# DATA SECTION

------------------------

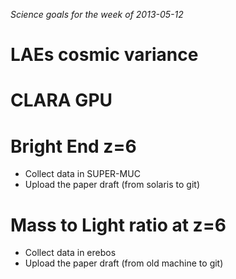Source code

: *Science goals for the week of 2013-05-12*

LAEs cosmic variance
====================

CLARA GPU
=========

Bright End z=6
==============
* Collect data in SUPER-MUC
* Upload the paper draft (from solaris to git)

Mass to Light ratio at z=6
==========================
* Collect data in erebos
* Upload the paper draft (from old machine to git)

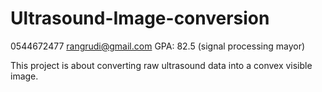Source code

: # Ultrasound-Image-conversion


0544672477 
rangrudi@gmail.com
GPA: 82.5 (signal processing mayor)

This project is about converting raw ultrasound data into a convex visible image. 
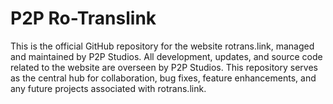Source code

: # P2P Ro-Translink

This is the official GitHub repository for the website rotrans.link, managed and maintained by P2P Studios. All development, updates, and source code related to the website are overseen by P2P Studios. This repository serves as the central hub for collaboration, bug fixes, feature enhancements, and any future projects associated with rotrans.link.
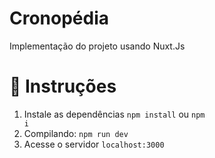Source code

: # Cronopédia
Implementação do projeto usando Nuxt.Js

# 🚀 Instruções
1. Instale as dependências <code>npm install</code> ou <code>npm i</code>
2. Compilando: <code>npm run dev</code>
3. Acesse o servidor <code>localhost:3000</code>
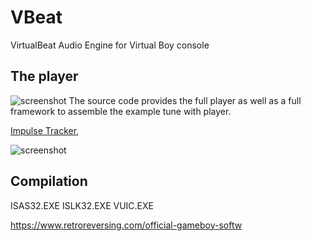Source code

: # VBeat
VirtualBeat Audio Engine for Virtual Boy console
## The player
![screenshot](http://martinwendt.de/2021/vbeat/example-screenpng)
The source code provides the full player as well as a full framework to assemble
the example tune with player.

[Impulse
Tracker](https://github.com/schismtracker/schismtracker/wiki/Impulse-Tracker),

![screenshot](http://schismtracker.org/screenie.png)

## Compilation

ISAS32.EXE 
ISLK32.EXE
VUIC.EXE


https://www.retroreversing.com/official-gameboy-softw
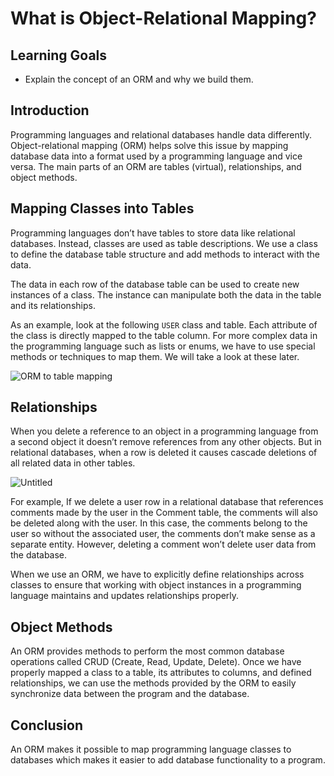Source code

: # What is Object-Relational Mapping?

## Learning Goals

- Explain the concept of an ORM and why we build them.

## Introduction

Programming languages and relational databases handle data differently.
Object-relational mapping (ORM) helps solve this issue by mapping database data
into a format used by a programming language and vice versa. The main parts of
an ORM are tables (virtual), relationships, and object methods.

## Mapping Classes into Tables

Programming languages don’t have tables to store data like relational databases.
Instead, classes are used as table descriptions. We use a class to define the
database table structure and add methods to interact with the data.

The data in each row of the database table can be used to create new instances
of a class. The instance can manipulate both the data in the table and its
relationships.

As an example, look at the following `USER` class and table. Each attribute of
the class is directly mapped to the table column. For more complex data in the
programming language such as lists or enums, we have to use special methods or
techniques to map them. We will take a look at these later.

![ORM to table mapping](https://curriculum-content.s3.amazonaws.com/java-spring-1/orm-table-example.png)

## Relationships

When you delete a reference to an object in a programming language from a second
object it doesn’t remove references from any other objects. But in relational
databases, when a row is deleted it causes cascade deletions of all related data
in other tables.

![Untitled](https://curriculum-content.s3.amazonaws.com/java-spring-1/user-comments.png)

For example, If we delete a user row in a relational database that references
comments made by the user in the Comment table, the comments will also be
deleted along with the user. In this case, the comments belong to the user so
without the associated user, the comments don’t make sense as a separate entity.
However, deleting a comment won’t delete user data from the database.

When we use an ORM, we have to explicitly define relationships across classes to
ensure that working with object instances in a programming language maintains
and updates relationships properly.

## Object Methods

An ORM provides methods to perform the most common database operations called
CRUD (Create, Read, Update, Delete). Once we have properly mapped a class to a
table, its attributes to columns, and defined relationships, we can use the
methods provided by the ORM to easily synchronize data between the program and
the database.

## Conclusion

An ORM makes it possible to map programming language classes to databases which
makes it easier to add database functionality to a program.
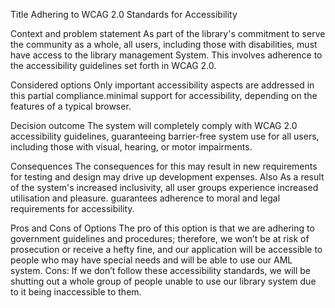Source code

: Title 
Adhering to WCAG 2.0 Standards for Accessibility
 
Context and problem statement 
As part of the library's commitment to serve the community as a whole, all users, including those with disabilities, must have access to the library management System. This involves adherence to the accessibility guidelines set forth in WCAG 2.0.

Considered options
Only important accessibility aspects are addressed in this partial compliance.minimal support for accessibility, depending on the features of a typical browser.

Decision outcome 
The system will completely comply with WCAG 2.0 accessibility guidelines, guaranteeing barrier-free system use for all users, including those with visual, hearing, or motor impairments.

Consequences 
The consequences for this may result in new requirements for testing and design may drive up development expenses. Also 
As a result of the system's increased inclusivity, all user groups experience increased utilisation and pleasure.
guarantees adherence to moral and legal requirements for accessibility.
 
Pros and Cons of Options
The pro of this option is that we are adhering to government guidelines and procedures; therefore, we won’t be at risk of prosecution or receive a hefty fine, and our application will be accessible to people who may have special needs and will be able to use our AML system.
Cons: If we don’t follow these accessibility standards, we will be shutting out a whole group of people unable to use our library system due to it being inaccessible to them.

------------------------

# WHAT TO WORK ON
What lines in the listing contain "java"? Copy them all.

# ANSWER AREA
![ORM to table mapping](https://curriculum-content.s3.amazonaws.com/java-spring-1/orm-table-example.png)
![Untitled](https://curriculum-content.s3.amazonaws.com/java-spring-1/user-comments.png)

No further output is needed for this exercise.